Stored data entries:
------------------------------

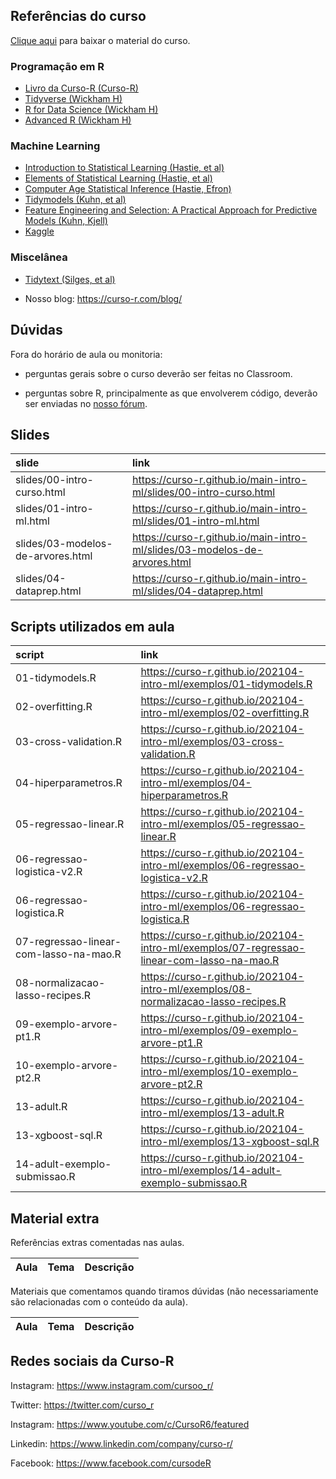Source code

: 
<!-- README.md is generated from README.Rmd. Please edit that file -->

## Referências do curso

[Clique
aqui](https://github.com/curso-r/202104-intro-ml/raw/master/material_do_curso.zip)
para baixar o material do curso.

### Programação em R

-   [Livro da Curso-R (Curso-R)](https://livro.curso-r.com/)
-   [Tidyverse (Wickham H)](https://www.tidyverse.org/)
-   [R for Data Science (Wickham H)](https://r4ds.had.co.nz/)
-   [Advanced R (Wickham H)](https://adv-r.hadley.nz/)

### Machine Learning

-   [Introduction to Statistical Learning (Hastie, et
    al)](http://faculty.marshall.usc.edu/gareth-james/ISL/ISLR%20Seventh%20Printing.pdf)
-   [Elements of Statistical Learning (Hastie, et
    al)](https://web.stanford.edu/~hastie/Papers/ESLII.pdf)
-   [Computer Age Statistical Inference (Hastie,
    Efron)](https://web.stanford.edu/~hastie/CASI_files/PDF/casi.pdf)
-   [Tidymodels (Kuhn, et al)](https://www.tmwr.org/)
-   [Feature Engineering and Selection: A Practical Approach for
    Predictive Models (Kuhn, Kjell)](http://www.feat.engineering/)
-   [Kaggle](https://www.kaggle.com/)

### Miscelânea

-   [Tidytext (Silges, et al)](https://www.tidytextmining.com/)

-   Nosso blog: <https://curso-r.com/blog/>

## Dúvidas

Fora do horário de aula ou monitoria:

-   perguntas gerais sobre o curso deverão ser feitas no Classroom.

-   perguntas sobre R, principalmente as que envolverem código, deverão
    ser enviadas no [nosso fórum](https://discourse.curso-r.com/).

## Slides

| slide                             | link                                                                        |
|:----------------------------------|:----------------------------------------------------------------------------|
| slides/00-intro-curso.html        | <https://curso-r.github.io/main-intro-ml/slides/00-intro-curso.html>        |
| slides/01-intro-ml.html           | <https://curso-r.github.io/main-intro-ml/slides/01-intro-ml.html>           |
| slides/03-modelos-de-arvores.html | <https://curso-r.github.io/main-intro-ml/slides/03-modelos-de-arvores.html> |
| slides/04-dataprep.html           | <https://curso-r.github.io/main-intro-ml/slides/04-dataprep.html>           |

## Scripts utilizados em aula

| script                                 | link                                                                                        |
|:---------------------------------------|:--------------------------------------------------------------------------------------------|
| 01-tidymodels.R                        | <https://curso-r.github.io/202104-intro-ml/exemplos/01-tidymodels.R>                        |
| 02-overfitting.R                       | <https://curso-r.github.io/202104-intro-ml/exemplos/02-overfitting.R>                       |
| 03-cross-validation.R                  | <https://curso-r.github.io/202104-intro-ml/exemplos/03-cross-validation.R>                  |
| 04-hiperparametros.R                   | <https://curso-r.github.io/202104-intro-ml/exemplos/04-hiperparametros.R>                   |
| 05-regressao-linear.R                  | <https://curso-r.github.io/202104-intro-ml/exemplos/05-regressao-linear.R>                  |
| 06-regressao-logistica-v2.R            | <https://curso-r.github.io/202104-intro-ml/exemplos/06-regressao-logistica-v2.R>            |
| 06-regressao-logistica.R               | <https://curso-r.github.io/202104-intro-ml/exemplos/06-regressao-logistica.R>               |
| 07-regressao-linear-com-lasso-na-mao.R | <https://curso-r.github.io/202104-intro-ml/exemplos/07-regressao-linear-com-lasso-na-mao.R> |
| 08-normalizacao-lasso-recipes.R        | <https://curso-r.github.io/202104-intro-ml/exemplos/08-normalizacao-lasso-recipes.R>        |
| 09-exemplo-arvore-pt1.R                | <https://curso-r.github.io/202104-intro-ml/exemplos/09-exemplo-arvore-pt1.R>                |
| 10-exemplo-arvore-pt2.R                | <https://curso-r.github.io/202104-intro-ml/exemplos/10-exemplo-arvore-pt2.R>                |
| 13-adult.R                             | <https://curso-r.github.io/202104-intro-ml/exemplos/13-adult.R>                             |
| 13-xgboost-sql.R                       | <https://curso-r.github.io/202104-intro-ml/exemplos/13-xgboost-sql.R>                       |
| 14-adult-exemplo-submissao.R           | <https://curso-r.github.io/202104-intro-ml/exemplos/14-adult-exemplo-submissao.R>           |

## Material extra

Referências extras comentadas nas aulas.

| Aula | Tema | Descrição |
|:-----|:-----|:----------|

Materiais que comentamos quando tiramos dúvidas (não necessariamente são
relacionadas com o conteúdo da aula).

| Aula | Tema | Descrição |
|:-----|:-----|:----------|

## Redes sociais da Curso-R

Instagram: <https://www.instagram.com/cursoo_r/>

Twitter: <https://twitter.com/curso_r>

Instagram: <https://www.youtube.com/c/CursoR6/featured>

Linkedin: <https://www.linkedin.com/company/curso-r/>

Facebook: <https://www.facebook.com/cursodeR>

------------------------------

Every line that contains the string "stanford" should be copied from the records.

Exercise answer:
    al)](https://web.stanford.edu/~hastie/Papers/ESLII.pdf)
    Efron)](https://web.stanford.edu/~hastie/CASI_files/PDF/casi.pdf)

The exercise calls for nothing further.